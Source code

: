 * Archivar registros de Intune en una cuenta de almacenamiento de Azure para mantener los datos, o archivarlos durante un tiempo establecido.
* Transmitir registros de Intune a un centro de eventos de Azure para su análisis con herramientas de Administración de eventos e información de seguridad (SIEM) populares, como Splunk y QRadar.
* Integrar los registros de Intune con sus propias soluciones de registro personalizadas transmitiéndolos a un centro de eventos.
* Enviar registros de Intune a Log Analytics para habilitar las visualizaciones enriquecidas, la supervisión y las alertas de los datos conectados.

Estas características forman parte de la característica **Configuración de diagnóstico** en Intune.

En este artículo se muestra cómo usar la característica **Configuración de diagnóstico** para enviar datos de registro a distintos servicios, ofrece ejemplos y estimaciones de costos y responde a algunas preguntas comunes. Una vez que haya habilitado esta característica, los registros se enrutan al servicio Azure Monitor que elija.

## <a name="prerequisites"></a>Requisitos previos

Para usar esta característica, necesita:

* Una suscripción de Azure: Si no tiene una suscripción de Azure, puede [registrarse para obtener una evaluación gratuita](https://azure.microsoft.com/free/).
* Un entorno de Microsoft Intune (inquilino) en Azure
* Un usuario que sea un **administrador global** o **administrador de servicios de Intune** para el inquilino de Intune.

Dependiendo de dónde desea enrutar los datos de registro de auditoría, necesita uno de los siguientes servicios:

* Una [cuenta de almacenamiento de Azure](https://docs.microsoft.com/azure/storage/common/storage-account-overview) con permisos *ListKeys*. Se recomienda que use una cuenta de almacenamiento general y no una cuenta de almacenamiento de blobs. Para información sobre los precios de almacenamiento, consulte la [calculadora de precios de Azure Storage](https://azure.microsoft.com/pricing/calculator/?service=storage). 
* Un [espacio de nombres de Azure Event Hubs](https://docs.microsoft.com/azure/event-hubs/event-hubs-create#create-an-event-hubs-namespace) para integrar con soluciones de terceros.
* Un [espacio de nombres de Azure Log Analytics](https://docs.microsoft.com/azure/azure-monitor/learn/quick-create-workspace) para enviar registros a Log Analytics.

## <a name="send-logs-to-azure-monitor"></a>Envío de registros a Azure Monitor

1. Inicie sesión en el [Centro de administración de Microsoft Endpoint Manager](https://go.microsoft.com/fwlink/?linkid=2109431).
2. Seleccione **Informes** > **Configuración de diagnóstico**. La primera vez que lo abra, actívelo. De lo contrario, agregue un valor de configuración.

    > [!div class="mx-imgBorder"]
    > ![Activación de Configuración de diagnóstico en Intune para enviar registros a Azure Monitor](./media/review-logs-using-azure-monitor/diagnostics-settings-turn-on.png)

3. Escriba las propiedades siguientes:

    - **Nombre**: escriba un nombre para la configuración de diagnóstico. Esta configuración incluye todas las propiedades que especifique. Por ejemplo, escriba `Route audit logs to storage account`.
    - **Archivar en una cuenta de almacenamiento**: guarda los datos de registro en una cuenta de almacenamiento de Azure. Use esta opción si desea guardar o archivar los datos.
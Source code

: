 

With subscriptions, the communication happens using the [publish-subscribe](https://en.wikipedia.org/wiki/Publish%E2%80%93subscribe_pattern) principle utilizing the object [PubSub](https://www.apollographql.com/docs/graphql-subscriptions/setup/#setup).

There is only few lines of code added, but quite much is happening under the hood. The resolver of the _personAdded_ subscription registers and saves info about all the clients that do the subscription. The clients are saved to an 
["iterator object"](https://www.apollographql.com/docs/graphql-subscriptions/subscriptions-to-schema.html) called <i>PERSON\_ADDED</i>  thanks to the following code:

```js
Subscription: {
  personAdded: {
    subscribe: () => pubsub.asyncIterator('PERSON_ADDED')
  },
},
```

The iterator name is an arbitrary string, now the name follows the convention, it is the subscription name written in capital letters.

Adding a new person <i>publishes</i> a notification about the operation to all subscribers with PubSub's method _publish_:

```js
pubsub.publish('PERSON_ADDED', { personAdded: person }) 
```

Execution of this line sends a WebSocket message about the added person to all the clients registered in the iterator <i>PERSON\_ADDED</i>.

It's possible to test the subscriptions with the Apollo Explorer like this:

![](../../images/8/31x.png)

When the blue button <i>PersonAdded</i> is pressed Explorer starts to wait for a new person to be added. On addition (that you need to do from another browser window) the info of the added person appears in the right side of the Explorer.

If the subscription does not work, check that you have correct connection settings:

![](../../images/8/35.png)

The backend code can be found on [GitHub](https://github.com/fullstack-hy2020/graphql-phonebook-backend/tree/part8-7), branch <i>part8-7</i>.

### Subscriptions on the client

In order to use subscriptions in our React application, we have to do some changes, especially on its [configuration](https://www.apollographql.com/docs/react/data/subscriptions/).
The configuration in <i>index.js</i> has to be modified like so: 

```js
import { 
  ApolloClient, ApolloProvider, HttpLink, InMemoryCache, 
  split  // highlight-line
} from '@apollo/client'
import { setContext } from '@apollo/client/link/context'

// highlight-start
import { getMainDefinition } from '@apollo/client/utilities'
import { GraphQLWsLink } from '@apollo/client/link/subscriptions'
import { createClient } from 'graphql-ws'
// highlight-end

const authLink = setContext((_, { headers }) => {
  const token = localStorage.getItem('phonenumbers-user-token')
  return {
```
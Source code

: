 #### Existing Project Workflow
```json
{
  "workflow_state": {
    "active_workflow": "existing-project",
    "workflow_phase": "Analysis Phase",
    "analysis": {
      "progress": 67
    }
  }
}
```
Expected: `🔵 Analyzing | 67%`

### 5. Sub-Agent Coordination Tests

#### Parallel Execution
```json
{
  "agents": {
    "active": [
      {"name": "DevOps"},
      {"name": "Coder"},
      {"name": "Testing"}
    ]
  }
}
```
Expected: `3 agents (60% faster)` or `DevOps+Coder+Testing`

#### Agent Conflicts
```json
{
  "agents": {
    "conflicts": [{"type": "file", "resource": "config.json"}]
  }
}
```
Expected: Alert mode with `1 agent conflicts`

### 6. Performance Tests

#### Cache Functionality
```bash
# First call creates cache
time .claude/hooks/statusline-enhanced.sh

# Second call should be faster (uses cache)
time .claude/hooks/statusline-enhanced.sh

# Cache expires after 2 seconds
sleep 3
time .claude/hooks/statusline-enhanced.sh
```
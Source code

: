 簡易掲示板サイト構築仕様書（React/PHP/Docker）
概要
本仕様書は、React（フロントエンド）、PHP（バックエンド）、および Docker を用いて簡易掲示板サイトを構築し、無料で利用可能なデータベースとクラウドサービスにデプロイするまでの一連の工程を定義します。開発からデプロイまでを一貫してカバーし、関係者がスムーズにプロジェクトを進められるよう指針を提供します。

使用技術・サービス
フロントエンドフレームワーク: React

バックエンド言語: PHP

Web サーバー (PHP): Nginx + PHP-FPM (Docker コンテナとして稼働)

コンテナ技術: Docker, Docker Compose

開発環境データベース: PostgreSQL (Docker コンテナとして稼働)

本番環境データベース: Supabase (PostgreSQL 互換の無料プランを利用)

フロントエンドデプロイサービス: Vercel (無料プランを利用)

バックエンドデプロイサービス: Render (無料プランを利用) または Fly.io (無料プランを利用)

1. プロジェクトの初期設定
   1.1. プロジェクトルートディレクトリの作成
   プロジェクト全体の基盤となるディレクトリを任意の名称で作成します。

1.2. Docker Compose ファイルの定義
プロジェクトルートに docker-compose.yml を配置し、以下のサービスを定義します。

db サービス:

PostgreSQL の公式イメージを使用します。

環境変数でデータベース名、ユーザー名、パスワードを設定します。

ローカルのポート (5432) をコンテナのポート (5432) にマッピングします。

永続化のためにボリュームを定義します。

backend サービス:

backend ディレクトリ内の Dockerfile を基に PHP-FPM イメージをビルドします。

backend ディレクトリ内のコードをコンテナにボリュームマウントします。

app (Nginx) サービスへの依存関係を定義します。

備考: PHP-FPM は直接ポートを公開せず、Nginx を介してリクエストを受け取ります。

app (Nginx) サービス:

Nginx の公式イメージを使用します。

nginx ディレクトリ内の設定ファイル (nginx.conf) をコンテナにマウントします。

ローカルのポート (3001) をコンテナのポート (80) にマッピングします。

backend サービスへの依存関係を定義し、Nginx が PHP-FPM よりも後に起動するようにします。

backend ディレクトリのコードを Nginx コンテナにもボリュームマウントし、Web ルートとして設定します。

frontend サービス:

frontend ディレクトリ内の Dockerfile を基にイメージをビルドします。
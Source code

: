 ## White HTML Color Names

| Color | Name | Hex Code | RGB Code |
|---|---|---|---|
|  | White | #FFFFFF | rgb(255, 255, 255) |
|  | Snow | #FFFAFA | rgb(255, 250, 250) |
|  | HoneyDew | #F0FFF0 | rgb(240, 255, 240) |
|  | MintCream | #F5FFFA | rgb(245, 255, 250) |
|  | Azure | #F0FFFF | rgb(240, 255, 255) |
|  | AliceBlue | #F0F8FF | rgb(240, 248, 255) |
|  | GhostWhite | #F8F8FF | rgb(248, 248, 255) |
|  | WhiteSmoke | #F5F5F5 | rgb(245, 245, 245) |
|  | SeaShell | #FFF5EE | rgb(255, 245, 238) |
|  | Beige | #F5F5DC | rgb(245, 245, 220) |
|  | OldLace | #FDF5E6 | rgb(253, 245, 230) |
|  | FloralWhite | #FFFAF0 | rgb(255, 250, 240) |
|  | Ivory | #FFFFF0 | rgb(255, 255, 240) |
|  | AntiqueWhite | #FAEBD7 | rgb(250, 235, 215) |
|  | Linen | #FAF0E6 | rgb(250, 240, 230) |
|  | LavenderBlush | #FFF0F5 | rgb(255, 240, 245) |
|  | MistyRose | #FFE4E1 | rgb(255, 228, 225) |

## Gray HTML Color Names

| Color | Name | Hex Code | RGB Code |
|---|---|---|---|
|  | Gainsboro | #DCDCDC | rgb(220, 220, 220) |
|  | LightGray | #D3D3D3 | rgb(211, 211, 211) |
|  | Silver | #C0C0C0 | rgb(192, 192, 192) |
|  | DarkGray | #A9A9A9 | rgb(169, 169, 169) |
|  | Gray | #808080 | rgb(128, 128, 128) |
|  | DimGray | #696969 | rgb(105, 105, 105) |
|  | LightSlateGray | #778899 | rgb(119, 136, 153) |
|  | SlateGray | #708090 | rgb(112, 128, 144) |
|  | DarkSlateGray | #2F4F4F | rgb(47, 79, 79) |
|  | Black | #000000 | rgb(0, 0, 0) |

Exercise: Read the records above. Show each line that has the string "Archivar".

Answer box:
: * Archivar registros de Intune en una cuenta de almacenamiento de Azure para mantener los datos, o archivarlos durante un tiempo establecido.
    - **Archivar en una cuenta de almacenamiento**: guarda los datos de registro en una cuenta de almacenamiento de Azure. Use esta opción si desea guardar o archivar los datos.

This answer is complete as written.